Dataset excerpts:
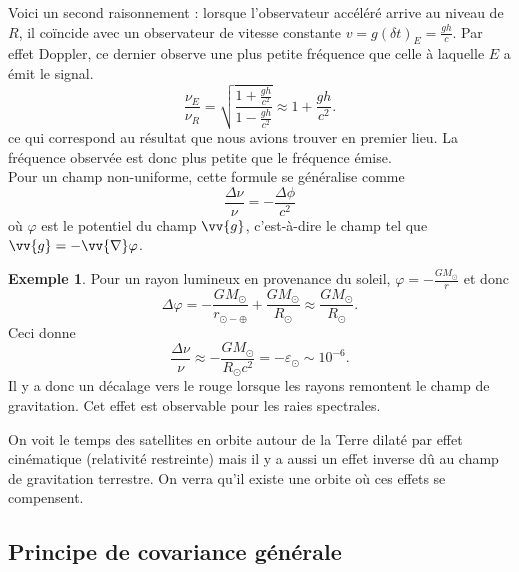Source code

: \documentclass[a4paper,11pt]{report}
\theoremstyle{definition}
\theoremstyle{plain}
\theoremstyle{definition}
\newtheorem{exmp}{Exemple}[chapter]
\theoremstyle{remark}
\begin{document}
                Voici un second raisonnement : lorsque l'observateur accéléré arrive au niveau de $R$, il coïncide avec un observateur de vitesse constante $v = g(\delta t)_E = \frac{gh}{c}$. Par effet Doppler, ce dernier observe une plus petite fréquence que celle à laquelle $E$ a émit le signal.
                \begin{equation}
                    \frac{\nu_E}{\nu_R} = \sqrt{\frac{1+\frac{gh}{c^2}}{1-\frac{gh}{c^2}}}\approx 1+\frac{gh}{c^2}.
                \end{equation}
                ce qui correspond au résultat que nous avions trouver en premier lieu. La fréquence observée est donc plus petite que le fréquence émise.\\
                Pour un champ non-uniforme, cette formule se généralise comme
                \begin{equation}
                    \frac{\Delta\nu}{\nu} = -\frac{\Delta\phi}{c^2}
                \end{equation}
                où $\varphi$ est le potentiel du champ $\vv{g}$, c'est-à-dire le champ tel que $\vv{g} = -\vv{\nabla}\varphi$.
                
                \begin{exmp}
                    Pour un rayon lumineux en provenance du soleil, $\varphi=-\frac{GM_\odot}{r}$ et donc
                    \begin{equation}
                        \Delta\varphi = -\frac{GM_\odot}{r_{\odot-\oplus}} + \frac{GM_\odot}{R_\odot}\approx\frac{GM_\odot}{R_\odot}.
                    \end{equation}
                    Ceci donne
                    \begin{equation}
                        \frac{\Delta\nu}{\nu} \approx - \frac{GM_\odot}{R_\odot c^2} = -\varepsilon_\odot \sim 10^{-6}.
                    \end{equation}
                    Il y a donc un décalage vers le rouge lorsque les rayons remontent le champ de gravitation. Cet effet est observable pour les raies spectrales.
                \end{exmp}
                
                On voit le temps des satellites en orbite autour de la Terre dilaté par effet cinématique (relativité restreinte) mais il y a aussi un effet inverse dû au champ de gravitation terrestre. On verra qu'il existe une orbite où ces effets se compensent.
    
        \subsection{Principe de covariance générale}
        
\end{document}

What you need to do: Where a record above holds a picture, drop the picture and print the rest exactly.

Your response:
Source code

: \documentclass[a4paper,11pt]{report}
\theoremstyle{definition}
\theoremstyle{plain}
\theoremstyle{definition}
\newtheorem{exmp}{Exemple}[chapter]
\theoremstyle{remark}
\begin{document}
                Voici un second raisonnement : lorsque l'observateur accéléré arrive au niveau de $R$, il coïncide avec un observateur de vitesse constante $v = g(\delta t)_E = \frac{gh}{c}$. Par effet Doppler, ce dernier observe une plus petite fréquence que celle à laquelle $E$ a émit le signal.
                \begin{equation}
                    \frac{\nu_E}{\nu_R} = \sqrt{\frac{1+\frac{gh}{c^2}}{1-\frac{gh}{c^2}}}\approx 1+\frac{gh}{c^2}.
                \end{equation}
                ce qui correspond au résultat que nous avions trouver en premier lieu. La fréquence observée est donc plus petite que le fréquence émise.\\
                Pour un champ non-uniforme, cette formule se généralise comme
                \begin{equation}
                    \frac{\Delta\nu}{\nu} = -\frac{\Delta\phi}{c^2}
                \end{equation}
                où $\varphi$ est le potentiel du champ $\vv{g}$, c'est-à-dire le champ tel que $\vv{g} = -\vv{\nabla}\varphi$.
                
                \begin{exmp}
                    Pour un rayon lumineux en provenance du soleil, $\varphi=-\frac{GM_\odot}{r}$ et donc
                    \begin{equation}
                        \Delta\varphi = -\frac{GM_\odot}{r_{\odot-\oplus}} + \frac{GM_\odot}{R_\odot}\approx\frac{GM_\odot}{R_\odot}.
                    \end{equation}
                    Ceci donne
                    \begin{equation}
                        \frac{\Delta\nu}{\nu} \approx - \frac{GM_\odot}{R_\odot c^2} = -\varepsilon_\odot \sim 10^{-6}.
                    \end{equation}
                    Il y a donc un décalage vers le rouge lorsque les rayons remontent le champ de gravitation. Cet effet est observable pour les raies spectrales.
                \end{exmp}
                
                On voit le temps des satellites en orbite autour de la Terre dilaté par effet cinématique (relativité restreinte) mais il y a aussi un effet inverse dû au champ de gravitation terrestre. On verra qu'il existe une orbite où ces effets se compensent.
    
        \subsection{Principe de covariance générale}
        
\end{document}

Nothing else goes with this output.